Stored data
□ □ □ □
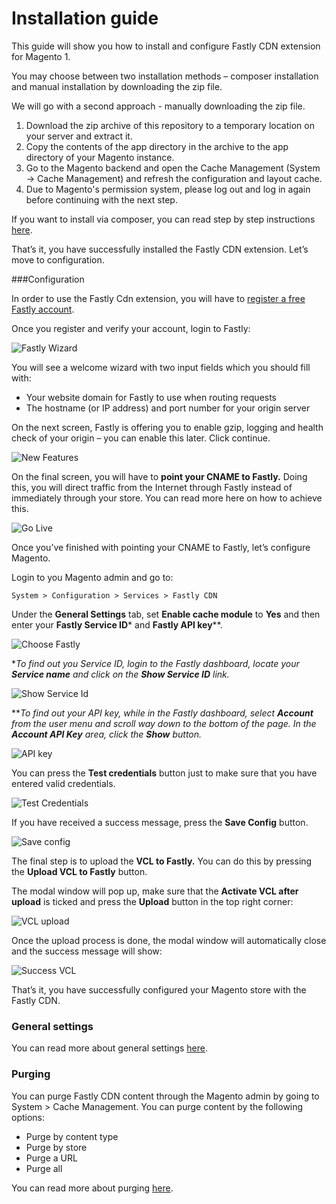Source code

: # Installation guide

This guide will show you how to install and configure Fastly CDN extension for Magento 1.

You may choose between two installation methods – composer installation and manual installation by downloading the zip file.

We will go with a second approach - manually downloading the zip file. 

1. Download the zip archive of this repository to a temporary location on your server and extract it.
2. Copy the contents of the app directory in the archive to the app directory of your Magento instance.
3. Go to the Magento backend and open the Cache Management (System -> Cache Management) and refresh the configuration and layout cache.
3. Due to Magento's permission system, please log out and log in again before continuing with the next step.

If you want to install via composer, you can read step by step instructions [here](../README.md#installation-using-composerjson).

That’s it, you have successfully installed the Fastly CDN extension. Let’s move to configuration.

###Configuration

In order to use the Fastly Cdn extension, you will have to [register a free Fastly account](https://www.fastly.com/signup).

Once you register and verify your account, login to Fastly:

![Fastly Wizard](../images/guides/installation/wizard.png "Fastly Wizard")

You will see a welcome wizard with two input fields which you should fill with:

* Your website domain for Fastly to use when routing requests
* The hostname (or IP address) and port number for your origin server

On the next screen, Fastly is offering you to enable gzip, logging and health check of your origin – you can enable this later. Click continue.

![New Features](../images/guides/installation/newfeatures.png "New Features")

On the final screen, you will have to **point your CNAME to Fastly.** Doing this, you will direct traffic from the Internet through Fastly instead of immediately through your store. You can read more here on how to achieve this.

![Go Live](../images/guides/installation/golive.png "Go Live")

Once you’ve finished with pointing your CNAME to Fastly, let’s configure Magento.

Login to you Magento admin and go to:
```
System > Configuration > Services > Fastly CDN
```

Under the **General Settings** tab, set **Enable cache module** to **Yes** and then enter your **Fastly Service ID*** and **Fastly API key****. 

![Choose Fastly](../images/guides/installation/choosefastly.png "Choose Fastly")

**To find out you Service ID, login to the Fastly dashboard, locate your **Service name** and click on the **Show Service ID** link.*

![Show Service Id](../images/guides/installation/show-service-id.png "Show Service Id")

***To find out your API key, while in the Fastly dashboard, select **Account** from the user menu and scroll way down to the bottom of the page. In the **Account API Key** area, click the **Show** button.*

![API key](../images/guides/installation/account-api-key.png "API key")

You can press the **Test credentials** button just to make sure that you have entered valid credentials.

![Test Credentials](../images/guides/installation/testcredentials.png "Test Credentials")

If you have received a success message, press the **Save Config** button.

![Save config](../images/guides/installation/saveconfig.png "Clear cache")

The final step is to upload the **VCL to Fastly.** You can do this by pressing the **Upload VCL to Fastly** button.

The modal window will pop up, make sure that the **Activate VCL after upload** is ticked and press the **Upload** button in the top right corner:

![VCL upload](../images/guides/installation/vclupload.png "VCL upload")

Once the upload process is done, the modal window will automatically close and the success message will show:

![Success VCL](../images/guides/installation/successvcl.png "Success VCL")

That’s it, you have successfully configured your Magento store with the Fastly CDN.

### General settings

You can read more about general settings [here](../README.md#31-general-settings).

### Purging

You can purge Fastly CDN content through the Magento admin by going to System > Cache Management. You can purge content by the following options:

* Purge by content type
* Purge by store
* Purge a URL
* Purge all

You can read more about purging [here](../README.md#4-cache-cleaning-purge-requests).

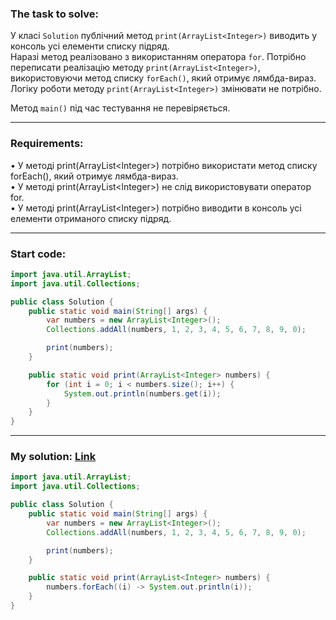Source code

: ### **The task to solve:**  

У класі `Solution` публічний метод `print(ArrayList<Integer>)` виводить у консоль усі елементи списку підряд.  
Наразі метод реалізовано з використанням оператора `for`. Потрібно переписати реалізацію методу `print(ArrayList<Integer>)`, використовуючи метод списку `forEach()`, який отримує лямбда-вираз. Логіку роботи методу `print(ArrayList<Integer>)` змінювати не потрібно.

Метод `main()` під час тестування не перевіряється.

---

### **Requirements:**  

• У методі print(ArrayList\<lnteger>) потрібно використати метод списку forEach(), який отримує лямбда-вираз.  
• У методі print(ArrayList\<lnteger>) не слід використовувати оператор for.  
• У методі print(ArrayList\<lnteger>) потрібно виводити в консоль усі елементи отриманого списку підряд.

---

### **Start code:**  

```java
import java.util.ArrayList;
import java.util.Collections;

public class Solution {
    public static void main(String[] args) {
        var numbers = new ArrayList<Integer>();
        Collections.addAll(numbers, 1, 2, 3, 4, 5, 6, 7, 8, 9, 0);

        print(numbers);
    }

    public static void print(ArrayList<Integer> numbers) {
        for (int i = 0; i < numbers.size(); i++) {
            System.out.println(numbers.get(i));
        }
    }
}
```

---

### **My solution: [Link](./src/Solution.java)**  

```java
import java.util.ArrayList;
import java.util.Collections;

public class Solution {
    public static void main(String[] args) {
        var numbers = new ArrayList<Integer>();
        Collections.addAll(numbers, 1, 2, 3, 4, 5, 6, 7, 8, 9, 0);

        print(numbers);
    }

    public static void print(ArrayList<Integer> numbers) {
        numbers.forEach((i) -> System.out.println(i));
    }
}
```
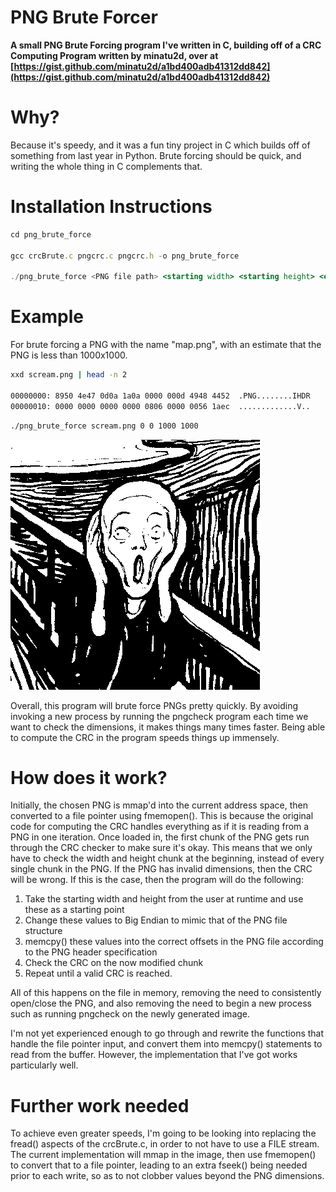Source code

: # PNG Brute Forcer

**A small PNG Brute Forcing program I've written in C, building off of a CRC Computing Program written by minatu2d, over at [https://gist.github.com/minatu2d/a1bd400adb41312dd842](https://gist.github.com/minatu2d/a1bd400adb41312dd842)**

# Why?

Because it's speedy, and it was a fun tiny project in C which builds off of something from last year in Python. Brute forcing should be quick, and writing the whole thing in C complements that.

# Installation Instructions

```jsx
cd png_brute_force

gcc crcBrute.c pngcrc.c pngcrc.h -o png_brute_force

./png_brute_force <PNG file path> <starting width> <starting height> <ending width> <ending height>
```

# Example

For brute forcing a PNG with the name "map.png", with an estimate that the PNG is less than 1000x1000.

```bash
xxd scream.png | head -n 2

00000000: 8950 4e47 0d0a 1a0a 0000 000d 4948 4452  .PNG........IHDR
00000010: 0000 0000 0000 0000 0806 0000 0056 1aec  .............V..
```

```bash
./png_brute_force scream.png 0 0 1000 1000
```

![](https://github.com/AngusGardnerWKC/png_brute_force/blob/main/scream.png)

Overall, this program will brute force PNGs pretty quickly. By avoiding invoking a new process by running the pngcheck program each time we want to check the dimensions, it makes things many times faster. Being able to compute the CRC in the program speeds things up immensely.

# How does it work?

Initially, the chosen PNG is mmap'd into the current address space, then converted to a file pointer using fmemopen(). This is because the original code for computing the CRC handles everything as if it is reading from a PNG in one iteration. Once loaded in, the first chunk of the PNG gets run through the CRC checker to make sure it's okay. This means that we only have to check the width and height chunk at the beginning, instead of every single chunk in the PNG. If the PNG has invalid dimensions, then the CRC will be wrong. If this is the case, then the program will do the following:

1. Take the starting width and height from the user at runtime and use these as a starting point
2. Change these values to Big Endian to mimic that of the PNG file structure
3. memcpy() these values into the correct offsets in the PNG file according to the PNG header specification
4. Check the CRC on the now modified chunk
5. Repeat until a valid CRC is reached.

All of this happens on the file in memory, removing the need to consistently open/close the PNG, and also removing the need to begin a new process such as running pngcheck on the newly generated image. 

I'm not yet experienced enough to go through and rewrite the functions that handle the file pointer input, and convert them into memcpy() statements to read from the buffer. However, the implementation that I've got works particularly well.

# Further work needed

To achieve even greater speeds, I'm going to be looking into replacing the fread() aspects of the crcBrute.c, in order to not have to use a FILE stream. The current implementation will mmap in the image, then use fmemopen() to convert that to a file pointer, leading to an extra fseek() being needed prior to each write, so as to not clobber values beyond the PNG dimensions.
□ □ □ □
**Aim of the task**
Repeat only the lines between the start of the data and the line with "1. Download the", including those two lines, and skip the pictures.

**Answer below**
Source code

: # Installation guide

This guide will show you how to install and configure Fastly CDN extension for Magento 1.

You may choose between two installation methods – composer installation and manual installation by downloading the zip file.

We will go with a second approach - manually downloading the zip file. 

1. Download the zip archive of this repository to a temporary location on your server and extract it.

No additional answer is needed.